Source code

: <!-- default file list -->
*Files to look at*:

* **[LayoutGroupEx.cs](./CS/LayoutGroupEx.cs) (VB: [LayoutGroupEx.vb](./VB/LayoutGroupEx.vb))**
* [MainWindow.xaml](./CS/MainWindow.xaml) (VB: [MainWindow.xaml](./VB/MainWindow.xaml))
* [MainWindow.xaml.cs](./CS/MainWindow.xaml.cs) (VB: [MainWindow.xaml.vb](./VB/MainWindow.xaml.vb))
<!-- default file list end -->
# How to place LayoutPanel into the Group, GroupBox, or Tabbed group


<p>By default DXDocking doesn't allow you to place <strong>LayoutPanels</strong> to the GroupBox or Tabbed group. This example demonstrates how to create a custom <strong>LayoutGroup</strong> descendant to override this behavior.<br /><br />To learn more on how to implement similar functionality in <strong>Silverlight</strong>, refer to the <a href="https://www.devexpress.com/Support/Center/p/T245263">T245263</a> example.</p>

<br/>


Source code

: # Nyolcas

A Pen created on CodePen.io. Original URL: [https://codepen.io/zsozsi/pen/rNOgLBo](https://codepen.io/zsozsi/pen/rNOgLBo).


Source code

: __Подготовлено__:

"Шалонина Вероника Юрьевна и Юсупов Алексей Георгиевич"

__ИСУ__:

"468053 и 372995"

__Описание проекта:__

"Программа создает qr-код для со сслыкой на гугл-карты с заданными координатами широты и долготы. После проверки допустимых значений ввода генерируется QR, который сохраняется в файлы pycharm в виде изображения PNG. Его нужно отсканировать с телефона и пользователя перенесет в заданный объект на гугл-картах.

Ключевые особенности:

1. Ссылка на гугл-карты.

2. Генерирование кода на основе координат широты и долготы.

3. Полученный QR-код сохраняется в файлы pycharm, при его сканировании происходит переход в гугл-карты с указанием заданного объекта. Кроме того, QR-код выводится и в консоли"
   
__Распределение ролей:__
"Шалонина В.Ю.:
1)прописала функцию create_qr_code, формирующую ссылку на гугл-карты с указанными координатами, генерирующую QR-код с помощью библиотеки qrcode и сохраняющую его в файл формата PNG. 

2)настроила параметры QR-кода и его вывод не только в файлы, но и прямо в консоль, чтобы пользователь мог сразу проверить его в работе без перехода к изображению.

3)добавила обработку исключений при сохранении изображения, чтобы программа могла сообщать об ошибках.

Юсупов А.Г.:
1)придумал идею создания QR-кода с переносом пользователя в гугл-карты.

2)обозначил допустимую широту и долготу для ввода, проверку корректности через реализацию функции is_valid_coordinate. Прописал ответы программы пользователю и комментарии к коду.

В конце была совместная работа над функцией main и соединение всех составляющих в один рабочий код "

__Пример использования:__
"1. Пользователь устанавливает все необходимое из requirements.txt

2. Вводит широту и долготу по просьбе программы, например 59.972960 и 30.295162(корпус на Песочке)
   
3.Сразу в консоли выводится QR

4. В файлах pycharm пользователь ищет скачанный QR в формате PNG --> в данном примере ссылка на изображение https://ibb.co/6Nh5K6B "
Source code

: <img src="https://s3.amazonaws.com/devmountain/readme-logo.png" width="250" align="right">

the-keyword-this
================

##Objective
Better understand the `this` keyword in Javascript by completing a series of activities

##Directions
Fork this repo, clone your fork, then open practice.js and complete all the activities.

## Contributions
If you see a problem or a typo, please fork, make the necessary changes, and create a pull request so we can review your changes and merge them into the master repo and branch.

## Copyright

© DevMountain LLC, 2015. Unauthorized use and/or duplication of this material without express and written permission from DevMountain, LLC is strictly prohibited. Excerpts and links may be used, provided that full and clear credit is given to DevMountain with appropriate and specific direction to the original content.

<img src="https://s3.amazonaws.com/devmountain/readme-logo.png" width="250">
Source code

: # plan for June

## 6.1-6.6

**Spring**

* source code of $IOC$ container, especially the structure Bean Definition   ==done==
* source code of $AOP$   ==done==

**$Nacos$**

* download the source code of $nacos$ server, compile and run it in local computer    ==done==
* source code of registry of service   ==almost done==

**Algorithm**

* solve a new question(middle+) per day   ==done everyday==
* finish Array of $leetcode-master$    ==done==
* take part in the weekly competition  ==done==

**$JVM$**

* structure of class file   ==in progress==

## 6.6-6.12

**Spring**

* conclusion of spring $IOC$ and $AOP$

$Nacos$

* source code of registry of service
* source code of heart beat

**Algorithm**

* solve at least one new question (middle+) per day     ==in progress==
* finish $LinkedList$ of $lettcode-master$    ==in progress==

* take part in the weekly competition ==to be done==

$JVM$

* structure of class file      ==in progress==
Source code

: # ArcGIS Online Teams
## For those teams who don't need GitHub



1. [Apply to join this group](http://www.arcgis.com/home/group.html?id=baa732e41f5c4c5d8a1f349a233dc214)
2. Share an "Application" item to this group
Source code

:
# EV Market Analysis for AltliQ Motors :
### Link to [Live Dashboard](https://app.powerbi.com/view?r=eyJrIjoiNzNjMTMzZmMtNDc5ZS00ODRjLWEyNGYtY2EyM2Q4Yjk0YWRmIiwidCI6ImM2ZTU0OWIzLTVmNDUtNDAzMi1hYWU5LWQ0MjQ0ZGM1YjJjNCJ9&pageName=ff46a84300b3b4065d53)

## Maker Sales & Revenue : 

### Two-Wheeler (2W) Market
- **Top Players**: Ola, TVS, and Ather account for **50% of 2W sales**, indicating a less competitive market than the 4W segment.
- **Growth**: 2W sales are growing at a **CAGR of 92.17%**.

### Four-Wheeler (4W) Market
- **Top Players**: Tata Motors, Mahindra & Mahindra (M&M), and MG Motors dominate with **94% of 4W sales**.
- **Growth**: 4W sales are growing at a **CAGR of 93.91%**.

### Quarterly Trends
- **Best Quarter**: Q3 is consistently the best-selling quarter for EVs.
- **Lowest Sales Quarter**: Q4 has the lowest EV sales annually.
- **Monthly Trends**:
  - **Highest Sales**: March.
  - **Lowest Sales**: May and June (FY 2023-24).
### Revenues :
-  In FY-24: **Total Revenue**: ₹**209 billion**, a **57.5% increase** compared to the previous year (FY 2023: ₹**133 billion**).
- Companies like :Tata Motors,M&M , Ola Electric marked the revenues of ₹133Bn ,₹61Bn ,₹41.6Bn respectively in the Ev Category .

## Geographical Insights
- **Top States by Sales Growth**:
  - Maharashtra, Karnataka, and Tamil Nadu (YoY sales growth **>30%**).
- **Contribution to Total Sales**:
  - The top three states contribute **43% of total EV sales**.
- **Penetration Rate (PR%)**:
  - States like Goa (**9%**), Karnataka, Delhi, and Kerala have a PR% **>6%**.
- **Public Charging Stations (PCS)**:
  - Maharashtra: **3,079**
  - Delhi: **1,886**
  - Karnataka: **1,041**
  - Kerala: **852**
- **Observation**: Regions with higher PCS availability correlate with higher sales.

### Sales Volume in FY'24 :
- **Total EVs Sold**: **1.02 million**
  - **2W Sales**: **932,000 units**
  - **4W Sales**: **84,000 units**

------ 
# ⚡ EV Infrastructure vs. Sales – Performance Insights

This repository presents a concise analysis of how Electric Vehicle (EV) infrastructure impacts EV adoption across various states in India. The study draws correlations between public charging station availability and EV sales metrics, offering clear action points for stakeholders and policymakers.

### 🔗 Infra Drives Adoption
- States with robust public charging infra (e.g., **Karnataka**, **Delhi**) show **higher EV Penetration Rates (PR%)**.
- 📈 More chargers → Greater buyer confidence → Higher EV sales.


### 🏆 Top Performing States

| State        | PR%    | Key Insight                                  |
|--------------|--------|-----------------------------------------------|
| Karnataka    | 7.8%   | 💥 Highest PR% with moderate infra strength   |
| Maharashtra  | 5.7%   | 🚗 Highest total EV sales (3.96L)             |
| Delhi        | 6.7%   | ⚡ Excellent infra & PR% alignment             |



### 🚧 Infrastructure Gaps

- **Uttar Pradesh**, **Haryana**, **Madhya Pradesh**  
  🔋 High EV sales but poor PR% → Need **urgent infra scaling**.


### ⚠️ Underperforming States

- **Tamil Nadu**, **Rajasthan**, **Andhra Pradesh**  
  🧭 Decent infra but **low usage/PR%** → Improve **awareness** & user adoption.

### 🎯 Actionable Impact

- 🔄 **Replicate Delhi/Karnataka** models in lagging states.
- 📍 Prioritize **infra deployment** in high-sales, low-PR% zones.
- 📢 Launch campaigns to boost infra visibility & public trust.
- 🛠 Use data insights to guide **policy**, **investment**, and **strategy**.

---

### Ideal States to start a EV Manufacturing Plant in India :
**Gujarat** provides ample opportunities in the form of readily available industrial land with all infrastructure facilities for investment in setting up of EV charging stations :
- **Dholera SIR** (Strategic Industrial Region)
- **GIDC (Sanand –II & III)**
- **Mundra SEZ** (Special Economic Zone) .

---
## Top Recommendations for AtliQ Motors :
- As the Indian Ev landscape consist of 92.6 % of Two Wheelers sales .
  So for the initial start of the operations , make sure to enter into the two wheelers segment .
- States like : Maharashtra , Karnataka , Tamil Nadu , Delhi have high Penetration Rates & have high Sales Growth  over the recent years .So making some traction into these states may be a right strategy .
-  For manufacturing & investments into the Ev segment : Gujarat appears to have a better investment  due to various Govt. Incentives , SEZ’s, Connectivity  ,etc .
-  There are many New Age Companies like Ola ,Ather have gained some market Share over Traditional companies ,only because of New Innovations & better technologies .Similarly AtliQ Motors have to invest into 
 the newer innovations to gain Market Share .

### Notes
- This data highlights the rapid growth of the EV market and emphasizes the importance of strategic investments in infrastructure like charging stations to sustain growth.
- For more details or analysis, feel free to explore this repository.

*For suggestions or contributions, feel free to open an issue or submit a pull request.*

-------------------------

- _YOUR OBJECTIVE_: Find the line with "- **Top Players**: Tata" in the entries above. Retype it and each line after it, exactly, through the line with "# ⚡ EV Infrastructure", and stop there.

- _RESPONSE BOX_:
- **Top Players**: Tata Motors, Mahindra & Mahindra (M&M), and MG Motors dominate with **94% of 4W sales**.
- **Growth**: 4W sales are growing at a **CAGR of 93.91%**.

### Quarterly Trends
- **Best Quarter**: Q3 is consistently the best-selling quarter for EVs.
- **Lowest Sales Quarter**: Q4 has the lowest EV sales annually.
- **Monthly Trends**:
  - **Highest Sales**: March.
  - **Lowest Sales**: May and June (FY 2023-24).
### Revenues :
-  In FY-24: **Total Revenue**: ₹**209 billion**, a **57.5% increase** compared to the previous year (FY 2023: ₹**133 billion**).
- Companies like :Tata Motors,M&M , Ola Electric marked the revenues of ₹133Bn ,₹61Bn ,₹41.6Bn respectively in the Ev Category .

## Geographical Insights
- **Top States by Sales Growth**:
  - Maharashtra, Karnataka, and Tamil Nadu (YoY sales growth **>30%**).
- **Contribution to Total Sales**:
  - The top three states contribute **43% of total EV sales**.
- **Penetration Rate (PR%)**:
  - States like Goa (**9%**), Karnataka, Delhi, and Kerala have a PR% **>6%**.
- **Public Charging Stations (PCS)**:
  - Maharashtra: **3,079**
  - Delhi: **1,886**
  - Karnataka: **1,041**
  - Kerala: **852**
- **Observation**: Regions with higher PCS availability correlate with higher sales.

### Sales Volume in FY'24 :
- **Total EVs Sold**: **1.02 million**
  - **2W Sales**: **932,000 units**
  - **4W Sales**: **84,000 units**

------ 
# ⚡ EV Infrastructure vs. Sales – Performance Insights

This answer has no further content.